SYMBOL STRINGS AND LEXICAL ANALYSIS

Next | Back|Top|End The UNIX shell allows people to add value to the product by turning symbol strings into programs. Just write the program into a file 'x' and then type a command such as 'chmod a+rx x'. Invoke the program by just typing 'x', or if that does not work try typing './x'. Naturally not every symbol string will result in a working program, but the UNIX shell will still try and run any file as a program if requested. Just try running an empty file created by 'touch' and made runneable by 'chmod'. No problem. Many of the early functions in the UNIX shell were oriented towards creating programs and instruction manuals. Explanations were provided in an online manual, invoked with the 'man' command. One of the first tasks of the UNIX development team was the writing of the UNIX operating system in a high level language, C. The lines of a program, or commands typed by the user are subject to lexical analysis. Characters in the symbol set are divided into classes such as alphabetic characters, digits, spaces and tabs, non printeable control codes and characters with a special meaning. In the UNIX shell the following characters have a special meaning:- ' ' blank. Separate words (functions). '>' redirects standard output to a file. '<' take input from a file '$' substitute from variable name ';' sequence programs '(' start sub-shell. ')' end subshell '&' run preceding command in background. ',' general sequencing operation '*' Wildcard character '#' take following text as a comment. '?' Possible wildcard, or URL invocation character. '\' Escape character. '/' Filename separator. Other special characters include the three types of quote symbol ('"`). The meaning of a character often depends on its position in a string. For example 2>&1 redirects standard error to the standard output. Excercise: Modify the attributes of an HTML file and then invoke it as a shell script. Are there any precautions you should take before doing this ?

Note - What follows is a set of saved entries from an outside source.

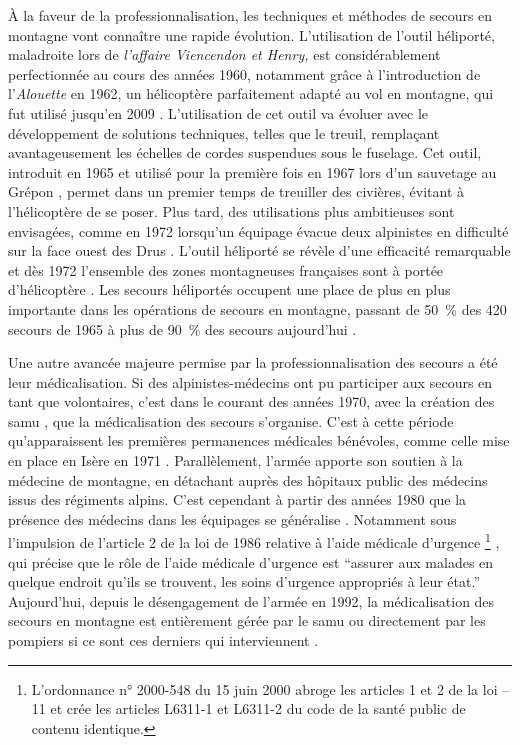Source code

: À la faveur de la professionnalisation, les techniques et méthodes de
secours en montagne vont connaître une rapide évolution. L'utilisation
de l'outil héliporté, maladroite lors de \emph{l'affaire Viencendon et
  Henry,} est considérablement perfectionnée au cours des années 1960,
notamment grâce à l'introduction de l'\emph{Alouette } en
1962, un hélicoptère parfaitement adapté au vol en montagne, qui fut
utilisé jusqu'en 2009 \autocite{Elie2006, Lafond,
  Lafond2011b}. L'utilisation de cet outil va évoluer avec le
développement de solutions techniques, telles que le treuil,
remplaçant avantageusement les échelles de cordes suspendues sous le
fuselage. Cet outil, introduit en 1965 et utilisé pour la première
fois en 1967 lors d'un sauvetage au Grépon \autocite{Lafond2011a},
permet dans un premier temps de treuiller des civières, évitant à
l'hélicoptère de se poser. Plus tard, des utilisations plus
ambitieuses sont envisagées, comme en 1972 lorsqu'un équipage évacue
deux alpinistes en difficulté sur la face ouest des Drus
\autocite{Ministere2013}. L'outil héliporté se révèle d'une efficacité
remarquable et dès 1972 l'ensemble des zones montagneuses françaises
sont à portée d'hélicoptère \autocite{CFDLD}. Les secours héliportés
occupent une place de plus en plus importante dans les opérations de
secours en montagne, passant de 50~\% des 420 secours de 1965
\autocite{CFDLD} à plus de 90~\% des secours aujourd'hui
\autocite{Halle2007}.

Une autre avancée majeure permise par la professionnalisation des
secours a été leur médicalisation. Si des alpinistes-médecins ont pu
participer aux secours en tant que volontaires, c'est dans le courant
des années 1970, avec la création des \ac{samu} \autocite{Halle2007},
que la médicalisation des secours s'organise. C'est à cette période
qu’apparaissent les premières permanences médicales bénévoles, comme
celle mise en place en Isère en 1971
\autocite{Rocourt2014}. Parallèlement, l'armée apporte son soutien à
la médecine de montagne, en détachant auprès des hôpitaux public des
médecins issus des régiments alpins. C'est cependant à partir des
années 1980 que la présence des médecins dans les équipages se
généralise \autocite{CFDLD}. Notamment sous l'impulsion de l'article 2
de la loi de 1986 relative à l'aide médicale d'urgence
\footnote{L’ordonnance n° 2000-548 du 15 juin 2000 abroge les articles
  1 et 2 de la loi --11 et crée les articles L6311-1 et L6311-2
  du code de la santé public de contenu identique.}
\autocite{Rocourt2014}, qui précise que le rôle de l'aide médicale
d'urgence est \enquote{assurer aux malades \textelp{} en
  quelque endroit qu'ils se trouvent, les soins d'urgence appropriés à
  leur état.}  Aujourd'hui, depuis le désengagement de l'armée en
1992, la médicalisation des secours en montagne est entièrement gérée
par le \ac{samu} ou directement par les pompiers si ce sont ces
derniers qui interviennent \autocite{Rocourt2014, Halle2007}.


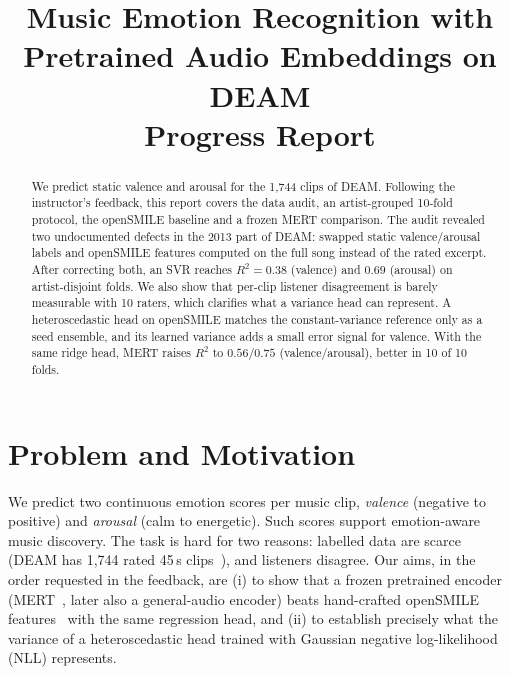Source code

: \documentclass[conference]{IEEEtran}
\newcommand{\R}{R^2}
\begin{document}
\title{Music Emotion Recognition with Pretrained Audio Embeddings on DEAM\\[0.3em]
\large Progress Report}

\author{
}

\maketitle

\begin{abstract}
We predict static valence and arousal for the 1{,}744 clips of DEAM. Following
the instructor's feedback, this report covers the data audit, an artist-grouped
10-fold protocol, the openSMILE baseline and a frozen MERT comparison. The audit revealed two
undocumented defects in the 2013 part of DEAM: swapped static valence/arousal
labels and openSMILE features computed on the full song instead of the rated
excerpt. After correcting both, an SVR reaches $\R=0.38$ (valence) and $0.69$
(arousal) on artist-disjoint folds. We also show that per-clip listener
disagreement is barely measurable with 10 raters, which clarifies what a
variance head can represent. A heteroscedastic head on openSMILE matches the
constant-variance reference only as a seed ensemble, and its learned variance
adds a small error signal for valence. With the same ridge head, MERT
raises $\R$ to $0.56$/$0.75$ (valence/arousal), better in 10 of 10 folds.
\end{abstract}

\section{Problem and Motivation}
We predict two continuous emotion scores per music clip, \emph{valence}
(negative to positive) and \emph{arousal} (calm to energetic). Such scores
support emotion-aware music discovery. The task is hard for two reasons:
labelled data are scarce (DEAM has 1{,}744 rated 45\,s
clips~\cite{aljanaki2017}), and listeners disagree. Our aims, in the order
requested in the feedback, are (i) to show that a frozen pretrained encoder
(MERT~\cite{li2024mert}, later also a general-audio encoder) beats
hand-crafted openSMILE features~\cite{eyben2010} with the same regression
head, and (ii) to establish precisely what the
variance of a heteroscedastic head trained with Gaussian negative
log-likelihood (NLL) represents.
\end{document}
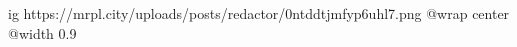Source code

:  
 
 
 
 

\ifcmt
  ig https://mrpl.city/uploads/posts/redactor/0ntddtjmfyp6uhl7.png
  @wrap center
  @width 0.9
\fi
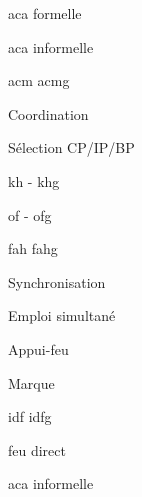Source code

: \begin{e1}
\begin{e2}
\begin{e3}
			\begin{e4}
				\item \gls{aca} formelle
				\item \gls{aca} informelle
			\end{e4}
		\end{e3}
		\item {} \gls{acm}\eskip{} \glsdesc{acmg}
		\item Coordination
		\begin{e3}
			\item Sélection CP/IP/BP
			\item {} \gls{kh} - \glsdesc{khg}
			\item {} \gls{of} - \glsdesc{ofg}
			\item {} \gls{fah}\eskip{} \glsdesc{fahg}
		\end{e3}
		\item Synchronisation
		\begin{e3}
			\item Emploi simultané
			\item Appui-feu
			\begin{e4}
				\item Marque
				\begin{e5}
					\item {} \gls{idf} \glsdesc{idfg}
					\item feu direct
				\end{e5}
				\item \gls{aca} informelle
			\end{e4}
		\end{e3}		
	\end{e2}
\end{e1}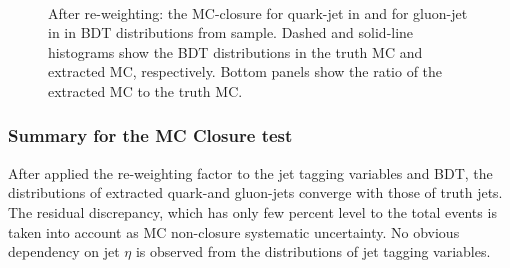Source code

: \begin{figure}[htb]
	 \\
	\caption[]{
		After re-weighting: the MC-closure for quark-jet in   
		and for gluon-jet in    in BDT distributions from {} sample. %
		Dashed and solid-line histograms show the BDT distributions in the truth MC and extracted MC, respectively.
		Bottom panels show the ratio of the extracted MC to the truth MC. %
		\label{fig:QG-pythia-BDTMCExtractedQuarkFactor-BDT}
	}
\end{figure}





\FloatBarrier

\subsubsection{Summary for the MC Closure test}
\label{sec:mcclosure-summary}
After applied the re-weighting factor to the jet tagging variables {\ntrk} and BDT, the distributions of extracted quark-and gluon-jets converge with those of truth jets. The residual discrepancy, which has only few percent level to the total events is taken into account as MC non-closure systematic uncertainty. No obvious dependency on jet $\eta$ is observed from the distributions of jet tagging variables.

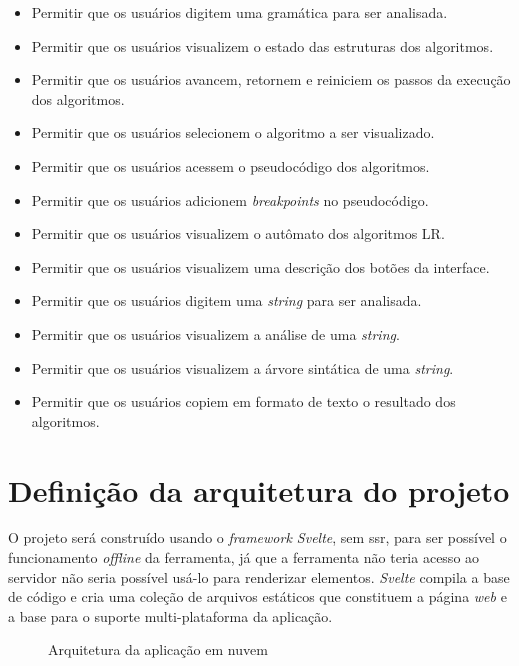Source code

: \begin{itemize}[label={$\sbullet$}]
  \item Permitir que os usuários digitem uma gramática para ser analisada.
  \item Permitir que os usuários visualizem o estado das estruturas dos algoritmos.
  \item Permitir que os usuários avancem, retornem e reiniciem os passos da execução dos algoritmos.
  \item Permitir que os usuários selecionem o algoritmo a ser visualizado.
  \item Permitir que os usuários acessem o pseudocódigo dos algoritmos.
  \item Permitir que os usuários adicionem \textit{breakpoints} no pseudocódigo.
  \item Permitir que os usuários visualizem o autômato dos algoritmos LR.
  \item Permitir que os usuários visualizem uma descrição dos botões da interface.
  \item Permitir que os usuários digitem uma \textit{string} para ser analisada.
  \item Permitir que os usuários visualizem a análise de uma \textit{string}.
  \item Permitir que os usuários visualizem a árvore sintática de uma \textit{string}.
  \item Permitir que os usuários copiem em formato de texto o resultado dos algoritmos.
\end{itemize}

\section{Definição da arquitetura do projeto}
O projeto será construído usando o \textit{framework Svelte}, sem \gls{ssr}, para ser possível o funcionamento \textit{offline} da ferramenta, já que a ferramenta não teria acesso ao servidor não seria possível usá-lo para renderizar elementos. \textit{Svelte} compila a base de código e cria uma coleção de arquivos estáticos que constituem a página \textit{web} e a base para o suporte multi-plataforma da aplicação.
\begin{figure}[ht]
  \centering
  \captionsetup{width=16cm}
  \caption{Arquitetura da aplicação em nuvem}
  \label{fig:arqremo}
\end{figure}

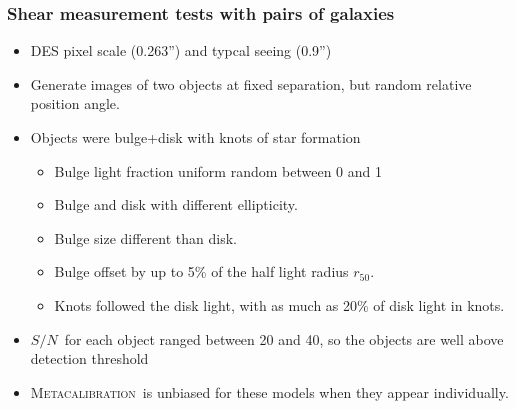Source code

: \documentclass{beamer}
\newcommand{\Mcal}{\textsc{Metacalibration}}
\newcommand{\snr}{$S/N$}
\newcommand{\hlr}{$r_{50}$}
\begin{document}
\frame
{
    \frametitle{Shear measurement tests with pairs of galaxies}

 
    \begin{itemize}

        \item DES pixel scale (0.263'') and typcal seeing (0.9'')
        \item Generate images of two objects at fixed separation, but random
            relative position angle.

        \item Objects were bulge+disk with knots of star formation
            \begin{itemize}
                \item Bulge light fraction uniform random between 0 and 1
                \item Bulge and disk with different ellipticity.
                \item Bulge size different than disk.
                \item Bulge offset by up to 5\% of the half light radius \hlr.
                \item Knots followed the disk light, with as much as 20\%
                    of disk light in knots.
            \end{itemize}
        \item \snr\ for each object ranged between 20 and 40, so the objects
            are well above detection threshold

        \item \Mcal\ is unbiased for these models when they appear
            individually.

    \end{itemize}

}
\end{document}
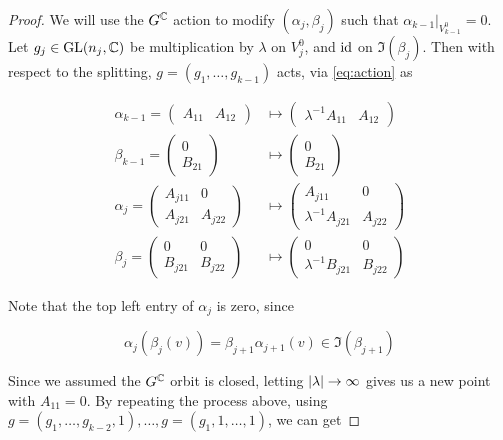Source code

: \documentclass{article}
\begin{document}
\begin{proof}
    We will use the \(G^{\mathbb{C}}\) action to modify \((\alpha_j, \beta_j)\) such that \(\alpha_{k-1}\vert_{V_{k-1}^0} = 0\). Let \(g_j \in \operatorname{GL}(n_j, \mathbb{C})\) be multiplication by \(\lambda\) on \(V_j^0\), and \(\operatorname{id}\) on \(\Im(\beta_j)\). Then with respect to the splitting, \(g = (g_1, \dots, g_{k-1})\) acts, via \cref{eq:action} as

    \begin{align*}
        \alpha_{k-1} = \begin{pmatrix}
            A_{11} & A_{12}
        \end{pmatrix} &\mapsto \begin{pmatrix}
            \lambda^{-1}A_{11} & A_{12}
        \end{pmatrix} \\
        \beta_{k-1} = \begin{pmatrix}
            0 \\ B_{21}
        \end{pmatrix} &\mapsto \begin{pmatrix}
            0 \\ B_{21}
        \end{pmatrix} \\
        \alpha_j = \begin{pmatrix}
            A_{j11} & 0 \\
            A_{j21} & A_{j22}
        \end{pmatrix} &\mapsto \begin{pmatrix}
            A_{j11} & 0 \\
            \lambda^{-1}A_{j21} & A_{j22}
        \end{pmatrix} \\
        \beta_j = \begin{pmatrix}
            0 & 0 \\
            B_{j21} & B_{j22}
        \end{pmatrix} &\mapsto \begin{pmatrix}
            0 & 0 \\
            \lambda^{-1}B_{j21} & B_{j22}
        \end{pmatrix}
    \end{align*}

    Note that the top left entry of \(\alpha_j\) is zero, since

    \[\alpha_j(\beta_j(v)) = \beta_{j+1}\alpha_{j+1}(v) \in \Im(\beta_{j+1})\]

    Since we assumed the \(G^{\mathbb{C}}\) orbit is closed, letting \(\abs{\lambda} \to \infty\) gives us a new point with \(A_{11} = 0\). By repeating the process above, using \(g = (g_1, \dots, g_{k-2}, 1), \dots, g = (g_1, 1, \dots, 1)\), we can get


\end{proof}
\end{document}
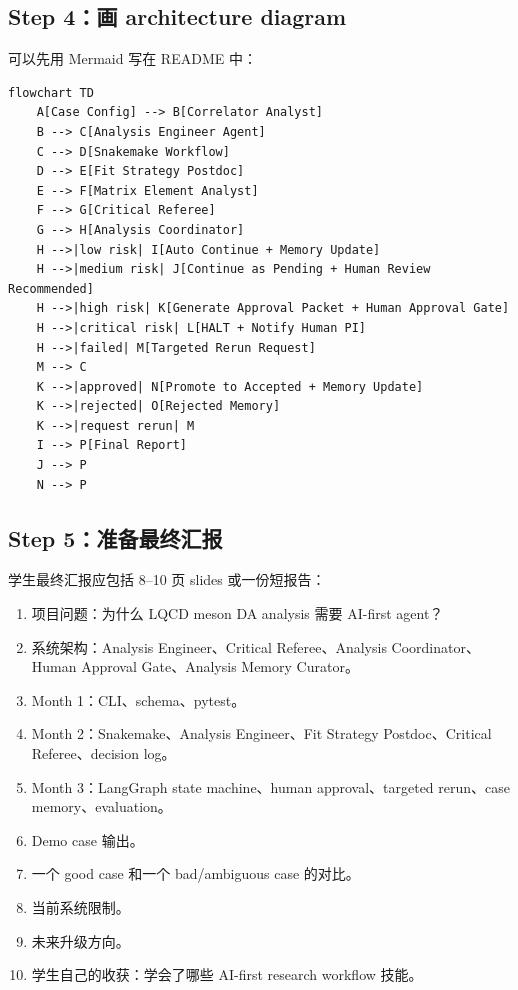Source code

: \documentclass[11pt,a4paper,fontset=none]{ctexart}
\begin{document}
\subsection{Step 4：画 architecture diagram}

可以先用 Mermaid 写在 README 中：

\begin{lstlisting}
flowchart TD
    A[Case Config] --> B[Correlator Analyst]
    B --> C[Analysis Engineer Agent]
    C --> D[Snakemake Workflow]
    D --> E[Fit Strategy Postdoc]
    E --> F[Matrix Element Analyst]
    F --> G[Critical Referee]
    G --> H[Analysis Coordinator]
    H -->|low risk| I[Auto Continue + Memory Update]
    H -->|medium risk| J[Continue as Pending + Human Review Recommended]
    H -->|high risk| K[Generate Approval Packet + Human Approval Gate]
    H -->|critical risk| L[HALT + Notify Human PI]
    H -->|failed| M[Targeted Rerun Request]
    M --> C
    K -->|approved| N[Promote to Accepted + Memory Update]
    K -->|rejected| O[Rejected Memory]
    K -->|request rerun| M
    I --> P[Final Report]
    J --> P
    N --> P
\end{lstlisting}

\subsection{Step 5：准备最终汇报}

学生最终汇报应包括 8--10 页 slides 或一份短报告：

\begin{enumerate}[leftmargin=2em]
  \item 项目问题：为什么 LQCD meson DA analysis 需要 AI-first agent？
  \item 系统架构：Analysis Engineer、Critical Referee、Analysis Coordinator、Human Approval Gate、Analysis Memory Curator。
  \item Month 1：CLI、schema、pytest。
  \item Month 2：Snakemake、Analysis Engineer、Fit Strategy Postdoc、Critical Referee、decision log。
  \item Month 3：LangGraph state machine、human approval、targeted rerun、case memory、evaluation。
  \item Demo case 输出。
  \item 一个 good case 和一个 bad/ambiguous case 的对比。
  \item 当前系统限制。
  \item 未来升级方向。
  \item 学生自己的收获：学会了哪些 AI-first research workflow 技能。
\end{enumerate}
\end{document}
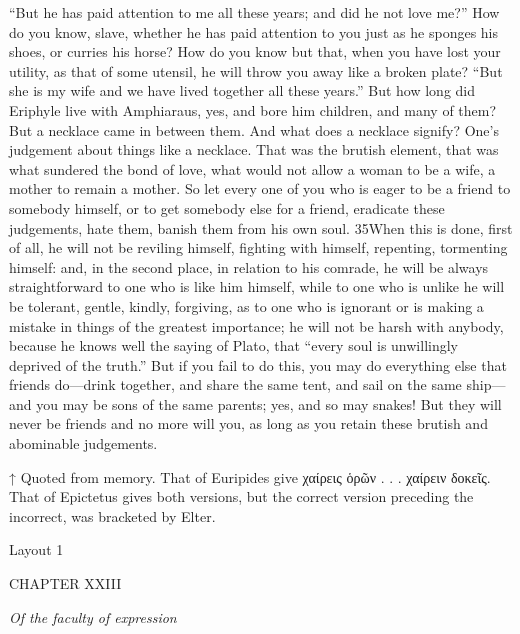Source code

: ``But he has paid attention to me all these years; and did he not love me?'' How do you know, slave, whether he has paid attention to you just as he sponges his shoes, or curries his horse? How do you know but that, when you have lost your utility, as that of some utensil, he will throw you away like a broken plate? ``But she is my wife and we have lived together all these years.'' But how long did Eriphyle live with Amphiaraus, yes, and bore him children, and many of them? But a necklace came in between them. And what does a necklace signify? One's judgement about things like a necklace. That was the brutish element, that was what sundered the bond of love, what would not allow a woman to be a wife, a mother to remain a mother. So let every one of you who is eager to be a friend to somebody himself, or to get somebody else for a friend, eradicate these judgements, hate them, banish them from his own soul. 35When this is done, first of all, he will not be reviling himself, fighting with himself, repenting, tormenting himself: and, in the second place, in relation to his comrade, he will be always straightforward to one who is like him himself, while to one who is unlike he will be tolerant, gentle, kindly, forgiving, as to one who is ignorant or is making a mistake in things of the greatest importance; he will not be harsh with anybody, because he knows well the saying of Plato, that ``every soul is unwillingly deprived of the truth.'' But if you fail to do this, you may do everything else that friends do—drink together, and share the same tent, and sail on the same ship—and you may be sons of the same parents; yes, and so may snakes! But they will never be friends and no more will you, as long as you retain these brutish and abominable judgements.



↑ Quoted from memory. That of Euripides give χαίρεις ὁρῶν . . . χαίρειν δοκεῖς. That of Epictetus gives both versions, but the correct version preceding the incorrect, was bracketed by Elter.


Layout 1

CHAPTER XXIII

\emph{Of the faculty of expression}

SYNTAX: FUNCTION AND PARAMETERS

Next | Back|Top|End The syntax of a UNIX command reflects the function and paramater notation of mathematics. The first word of a command line is either a program or built in function. The second and subsequent words are paramaters which may be options or file names. Example: ls path-name ls lists files on the specified path. The pathname is omitted, then list files in the current directory. There are various options such as -1 for a simple tabular listing or -l for a long and verbose listing. ls $HOME will give the files in your home directory. Options to a program often control the amount of output. If you want to use the output of one program as input to another it is best to use a minimal output option.

FILE GLOBBING

Next | Back|Top|End In UNIX 'globbing' means the expansion of file or path names containing special characters. The most important of these is '*' which stands for any possible string (within limitations). This feature is most often useful when files have systematic names. Some sort of 'globbing' was a feature of operating systems which preceded UNIX. One of the first stages of command line analysis is to scan a line for words containing the '*' symbol, and to replace each of these words with a blank separated list of file names. You can try typing the line 'a=*; echo $a' to see the effect. What you see is not necessarily what you get !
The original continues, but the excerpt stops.